**Directions for this task**
Using the listing below, work out the number of lines in which "each" appears; return only that figure.

**Provided data**

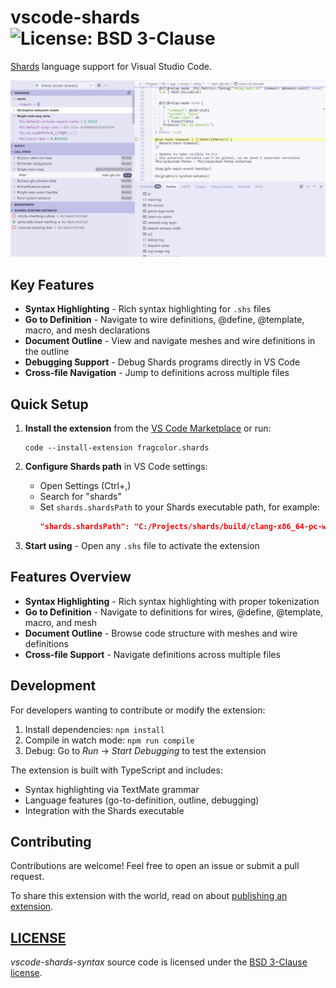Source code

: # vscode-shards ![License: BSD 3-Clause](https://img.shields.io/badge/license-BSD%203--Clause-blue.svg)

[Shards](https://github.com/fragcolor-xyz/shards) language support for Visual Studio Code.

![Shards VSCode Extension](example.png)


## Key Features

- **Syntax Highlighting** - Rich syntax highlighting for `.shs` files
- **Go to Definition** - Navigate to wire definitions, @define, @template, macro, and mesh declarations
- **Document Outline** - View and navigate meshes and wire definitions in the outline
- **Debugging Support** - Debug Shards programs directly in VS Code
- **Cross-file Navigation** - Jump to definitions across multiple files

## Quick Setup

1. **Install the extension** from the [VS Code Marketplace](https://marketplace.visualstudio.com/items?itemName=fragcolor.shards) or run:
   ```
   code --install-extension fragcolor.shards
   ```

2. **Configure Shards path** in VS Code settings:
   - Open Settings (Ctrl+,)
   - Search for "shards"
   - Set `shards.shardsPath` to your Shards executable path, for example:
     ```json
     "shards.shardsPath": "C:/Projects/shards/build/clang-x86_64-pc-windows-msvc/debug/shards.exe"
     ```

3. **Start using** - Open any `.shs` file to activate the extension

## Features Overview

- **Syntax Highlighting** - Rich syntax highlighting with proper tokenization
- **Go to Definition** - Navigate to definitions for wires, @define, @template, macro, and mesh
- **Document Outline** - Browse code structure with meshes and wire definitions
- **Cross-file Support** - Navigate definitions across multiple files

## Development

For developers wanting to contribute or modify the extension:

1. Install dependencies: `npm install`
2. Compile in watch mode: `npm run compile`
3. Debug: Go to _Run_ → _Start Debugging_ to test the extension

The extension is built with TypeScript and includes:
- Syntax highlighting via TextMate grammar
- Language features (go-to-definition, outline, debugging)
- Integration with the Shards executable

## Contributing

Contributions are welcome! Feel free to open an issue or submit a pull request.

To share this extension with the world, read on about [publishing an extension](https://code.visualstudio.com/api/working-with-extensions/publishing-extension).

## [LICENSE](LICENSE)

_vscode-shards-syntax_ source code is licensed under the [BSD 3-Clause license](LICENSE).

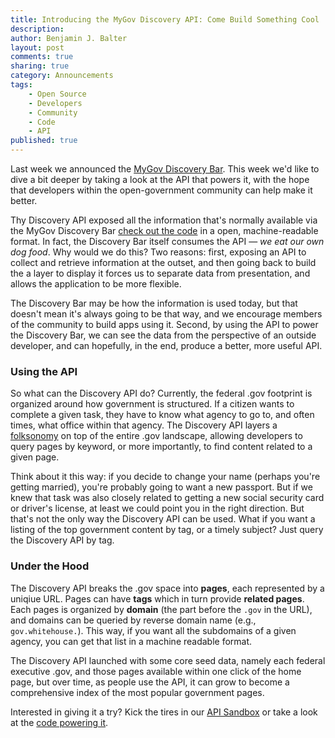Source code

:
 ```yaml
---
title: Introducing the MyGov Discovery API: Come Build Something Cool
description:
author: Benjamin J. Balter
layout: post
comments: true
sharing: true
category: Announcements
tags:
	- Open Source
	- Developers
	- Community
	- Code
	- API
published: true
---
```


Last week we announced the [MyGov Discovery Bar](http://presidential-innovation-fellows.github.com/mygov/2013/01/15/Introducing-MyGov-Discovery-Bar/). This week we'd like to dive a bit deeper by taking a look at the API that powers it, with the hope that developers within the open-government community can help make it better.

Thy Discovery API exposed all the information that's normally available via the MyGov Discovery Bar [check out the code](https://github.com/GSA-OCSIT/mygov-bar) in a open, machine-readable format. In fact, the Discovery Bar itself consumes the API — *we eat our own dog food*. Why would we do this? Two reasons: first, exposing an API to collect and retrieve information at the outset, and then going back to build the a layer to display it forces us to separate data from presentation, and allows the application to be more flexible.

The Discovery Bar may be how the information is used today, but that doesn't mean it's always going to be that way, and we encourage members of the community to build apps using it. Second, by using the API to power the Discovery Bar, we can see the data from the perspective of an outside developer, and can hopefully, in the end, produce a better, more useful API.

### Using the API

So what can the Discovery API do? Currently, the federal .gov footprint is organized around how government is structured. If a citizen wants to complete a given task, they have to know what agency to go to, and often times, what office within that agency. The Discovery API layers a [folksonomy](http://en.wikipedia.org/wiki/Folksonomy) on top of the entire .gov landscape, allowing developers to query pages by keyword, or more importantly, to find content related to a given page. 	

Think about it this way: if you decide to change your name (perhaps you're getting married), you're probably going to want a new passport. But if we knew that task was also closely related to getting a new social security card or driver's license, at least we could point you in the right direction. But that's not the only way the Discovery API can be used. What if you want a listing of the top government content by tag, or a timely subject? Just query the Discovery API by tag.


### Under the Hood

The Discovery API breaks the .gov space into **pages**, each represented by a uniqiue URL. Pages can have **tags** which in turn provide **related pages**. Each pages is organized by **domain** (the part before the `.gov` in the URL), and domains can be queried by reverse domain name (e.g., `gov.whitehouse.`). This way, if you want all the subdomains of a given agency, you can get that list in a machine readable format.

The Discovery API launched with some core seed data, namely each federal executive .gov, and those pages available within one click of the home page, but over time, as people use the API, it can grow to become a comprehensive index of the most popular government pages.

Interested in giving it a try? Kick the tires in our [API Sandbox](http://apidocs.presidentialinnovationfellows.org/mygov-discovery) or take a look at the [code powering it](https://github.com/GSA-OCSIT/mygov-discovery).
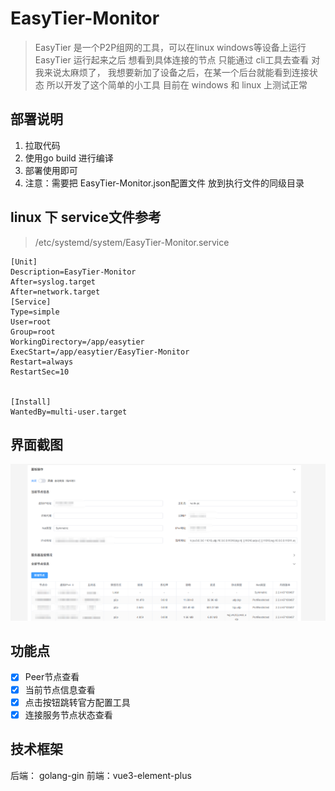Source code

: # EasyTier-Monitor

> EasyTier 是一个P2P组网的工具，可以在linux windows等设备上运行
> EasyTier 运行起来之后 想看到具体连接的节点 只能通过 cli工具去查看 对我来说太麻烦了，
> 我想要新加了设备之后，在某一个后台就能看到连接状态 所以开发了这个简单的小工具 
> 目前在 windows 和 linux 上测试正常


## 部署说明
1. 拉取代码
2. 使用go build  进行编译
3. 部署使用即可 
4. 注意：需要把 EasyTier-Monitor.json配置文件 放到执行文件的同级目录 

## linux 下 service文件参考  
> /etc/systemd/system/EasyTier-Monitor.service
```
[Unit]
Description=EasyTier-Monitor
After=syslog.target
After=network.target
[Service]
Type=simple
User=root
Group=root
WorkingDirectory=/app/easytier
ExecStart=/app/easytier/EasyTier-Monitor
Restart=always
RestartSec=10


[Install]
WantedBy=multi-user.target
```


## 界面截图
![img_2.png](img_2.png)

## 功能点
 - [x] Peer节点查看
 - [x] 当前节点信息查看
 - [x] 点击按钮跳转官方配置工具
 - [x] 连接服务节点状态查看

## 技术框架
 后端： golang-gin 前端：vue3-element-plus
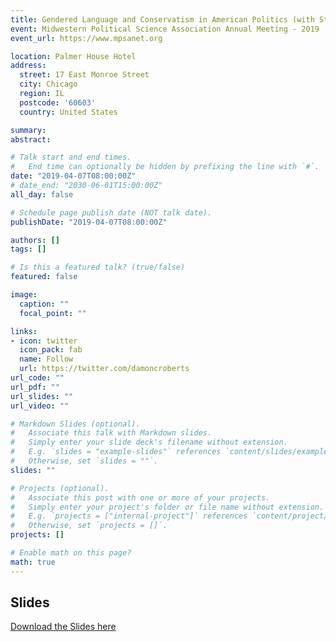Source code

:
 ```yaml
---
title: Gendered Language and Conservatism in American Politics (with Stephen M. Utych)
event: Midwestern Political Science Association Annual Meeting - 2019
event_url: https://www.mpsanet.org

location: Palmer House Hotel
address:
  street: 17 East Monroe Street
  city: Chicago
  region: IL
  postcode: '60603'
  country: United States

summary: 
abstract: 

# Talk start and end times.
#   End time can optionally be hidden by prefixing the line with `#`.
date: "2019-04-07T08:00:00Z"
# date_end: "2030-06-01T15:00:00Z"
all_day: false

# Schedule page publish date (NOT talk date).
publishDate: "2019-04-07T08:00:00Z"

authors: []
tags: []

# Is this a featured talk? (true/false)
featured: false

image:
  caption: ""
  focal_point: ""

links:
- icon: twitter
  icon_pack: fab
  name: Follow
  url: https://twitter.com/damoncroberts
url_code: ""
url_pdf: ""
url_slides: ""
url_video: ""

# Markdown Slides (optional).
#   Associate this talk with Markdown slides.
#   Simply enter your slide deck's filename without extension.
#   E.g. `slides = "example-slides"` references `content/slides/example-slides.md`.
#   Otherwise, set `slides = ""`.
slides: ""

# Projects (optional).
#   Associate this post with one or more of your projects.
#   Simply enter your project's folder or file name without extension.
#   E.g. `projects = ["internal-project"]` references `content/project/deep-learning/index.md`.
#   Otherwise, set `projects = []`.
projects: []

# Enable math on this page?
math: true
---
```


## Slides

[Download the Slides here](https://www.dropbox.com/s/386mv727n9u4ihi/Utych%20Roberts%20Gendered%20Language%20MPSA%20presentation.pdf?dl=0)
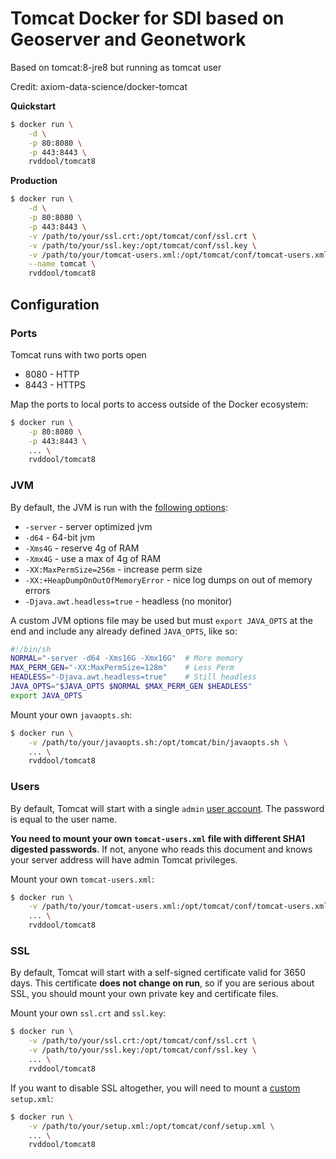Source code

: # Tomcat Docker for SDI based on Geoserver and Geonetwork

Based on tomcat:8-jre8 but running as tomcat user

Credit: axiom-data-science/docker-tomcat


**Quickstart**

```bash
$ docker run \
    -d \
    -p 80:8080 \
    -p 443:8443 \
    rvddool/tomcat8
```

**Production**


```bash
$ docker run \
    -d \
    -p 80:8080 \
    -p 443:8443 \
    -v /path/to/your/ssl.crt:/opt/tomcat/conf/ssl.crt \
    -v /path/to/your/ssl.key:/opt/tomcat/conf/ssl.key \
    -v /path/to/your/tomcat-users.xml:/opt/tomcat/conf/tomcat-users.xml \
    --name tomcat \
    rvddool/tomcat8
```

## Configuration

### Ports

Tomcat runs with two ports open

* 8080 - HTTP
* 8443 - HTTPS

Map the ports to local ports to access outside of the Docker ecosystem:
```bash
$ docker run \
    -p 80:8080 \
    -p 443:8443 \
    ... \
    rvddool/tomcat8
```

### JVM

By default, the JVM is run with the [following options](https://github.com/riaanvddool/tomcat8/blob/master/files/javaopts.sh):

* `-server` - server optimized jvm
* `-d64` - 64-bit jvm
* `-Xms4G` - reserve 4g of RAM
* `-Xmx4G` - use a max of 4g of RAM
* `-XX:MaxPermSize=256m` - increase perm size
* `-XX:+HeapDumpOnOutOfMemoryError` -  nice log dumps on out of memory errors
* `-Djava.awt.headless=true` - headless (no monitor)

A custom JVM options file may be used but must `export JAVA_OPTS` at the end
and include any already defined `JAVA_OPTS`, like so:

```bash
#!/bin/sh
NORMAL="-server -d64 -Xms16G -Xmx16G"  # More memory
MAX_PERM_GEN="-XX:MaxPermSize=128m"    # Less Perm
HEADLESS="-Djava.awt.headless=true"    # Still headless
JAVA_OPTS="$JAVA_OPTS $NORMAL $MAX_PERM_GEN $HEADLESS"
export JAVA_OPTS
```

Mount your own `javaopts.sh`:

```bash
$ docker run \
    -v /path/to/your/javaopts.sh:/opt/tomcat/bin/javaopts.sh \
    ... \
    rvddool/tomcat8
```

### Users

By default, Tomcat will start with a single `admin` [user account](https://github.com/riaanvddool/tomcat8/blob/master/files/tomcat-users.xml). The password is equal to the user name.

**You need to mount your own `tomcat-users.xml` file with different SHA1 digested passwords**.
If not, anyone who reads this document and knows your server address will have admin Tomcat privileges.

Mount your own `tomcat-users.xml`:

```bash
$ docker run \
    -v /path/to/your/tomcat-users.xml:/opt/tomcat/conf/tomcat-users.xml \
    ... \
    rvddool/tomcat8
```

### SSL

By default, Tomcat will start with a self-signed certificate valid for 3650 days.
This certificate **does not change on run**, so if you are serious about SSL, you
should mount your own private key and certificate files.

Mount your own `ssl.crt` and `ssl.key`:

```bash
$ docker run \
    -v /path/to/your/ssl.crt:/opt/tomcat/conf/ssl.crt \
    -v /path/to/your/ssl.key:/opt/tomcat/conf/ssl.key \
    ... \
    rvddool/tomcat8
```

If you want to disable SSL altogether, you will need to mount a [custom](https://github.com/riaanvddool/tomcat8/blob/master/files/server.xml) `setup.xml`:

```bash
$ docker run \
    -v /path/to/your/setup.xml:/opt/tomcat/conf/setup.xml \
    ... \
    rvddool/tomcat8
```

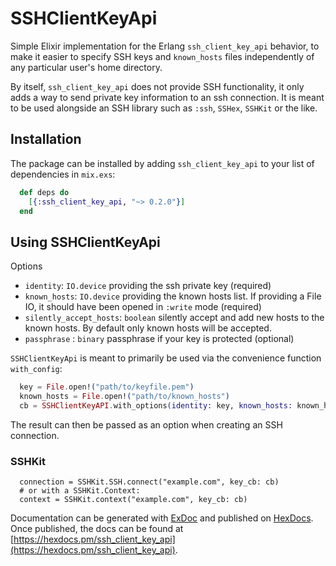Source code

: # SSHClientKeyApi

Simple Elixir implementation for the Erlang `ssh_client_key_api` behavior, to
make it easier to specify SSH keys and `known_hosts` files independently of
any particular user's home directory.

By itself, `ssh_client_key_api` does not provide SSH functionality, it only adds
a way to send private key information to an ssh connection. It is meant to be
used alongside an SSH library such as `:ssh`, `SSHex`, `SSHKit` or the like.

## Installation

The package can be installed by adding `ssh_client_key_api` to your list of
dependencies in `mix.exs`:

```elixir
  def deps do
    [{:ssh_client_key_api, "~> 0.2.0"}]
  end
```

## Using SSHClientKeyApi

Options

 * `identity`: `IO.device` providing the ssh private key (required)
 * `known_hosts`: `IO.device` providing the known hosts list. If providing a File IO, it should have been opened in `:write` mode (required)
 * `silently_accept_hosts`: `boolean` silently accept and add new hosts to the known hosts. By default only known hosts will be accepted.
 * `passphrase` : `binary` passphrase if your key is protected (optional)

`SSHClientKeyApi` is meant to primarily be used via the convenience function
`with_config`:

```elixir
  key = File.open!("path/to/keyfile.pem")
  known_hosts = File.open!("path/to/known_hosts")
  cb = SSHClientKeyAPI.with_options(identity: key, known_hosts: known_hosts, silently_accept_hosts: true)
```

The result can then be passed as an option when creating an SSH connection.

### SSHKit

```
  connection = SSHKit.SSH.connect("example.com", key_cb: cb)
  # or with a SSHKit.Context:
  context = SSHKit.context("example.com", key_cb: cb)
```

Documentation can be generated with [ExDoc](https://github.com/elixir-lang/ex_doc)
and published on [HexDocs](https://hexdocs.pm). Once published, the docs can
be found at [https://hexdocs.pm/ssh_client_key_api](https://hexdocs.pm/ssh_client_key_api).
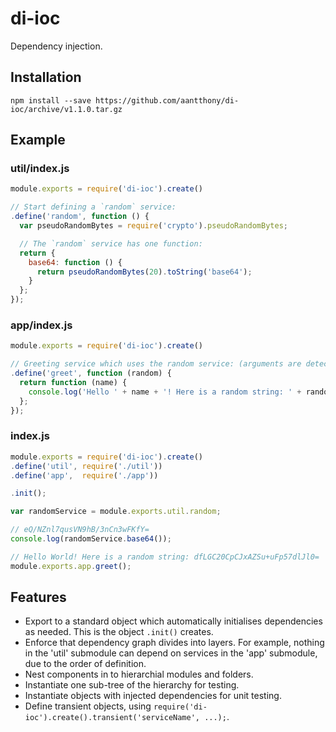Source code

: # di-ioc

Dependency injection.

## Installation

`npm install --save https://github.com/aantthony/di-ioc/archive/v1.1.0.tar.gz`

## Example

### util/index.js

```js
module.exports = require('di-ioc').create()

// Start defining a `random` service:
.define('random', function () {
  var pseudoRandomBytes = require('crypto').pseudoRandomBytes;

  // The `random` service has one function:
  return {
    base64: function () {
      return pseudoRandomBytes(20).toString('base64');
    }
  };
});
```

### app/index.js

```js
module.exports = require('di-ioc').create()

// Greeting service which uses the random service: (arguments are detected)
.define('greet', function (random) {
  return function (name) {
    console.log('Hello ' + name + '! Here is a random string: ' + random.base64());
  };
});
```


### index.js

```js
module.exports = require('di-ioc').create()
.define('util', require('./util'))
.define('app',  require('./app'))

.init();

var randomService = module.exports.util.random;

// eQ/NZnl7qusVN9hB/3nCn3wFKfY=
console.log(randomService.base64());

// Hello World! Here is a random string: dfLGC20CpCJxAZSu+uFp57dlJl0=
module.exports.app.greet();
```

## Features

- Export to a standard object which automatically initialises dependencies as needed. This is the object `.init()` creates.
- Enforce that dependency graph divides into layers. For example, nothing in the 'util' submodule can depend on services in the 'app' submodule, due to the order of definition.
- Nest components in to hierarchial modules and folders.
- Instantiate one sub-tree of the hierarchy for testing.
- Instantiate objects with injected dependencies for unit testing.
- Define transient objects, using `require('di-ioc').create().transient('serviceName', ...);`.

**Problem solution**
2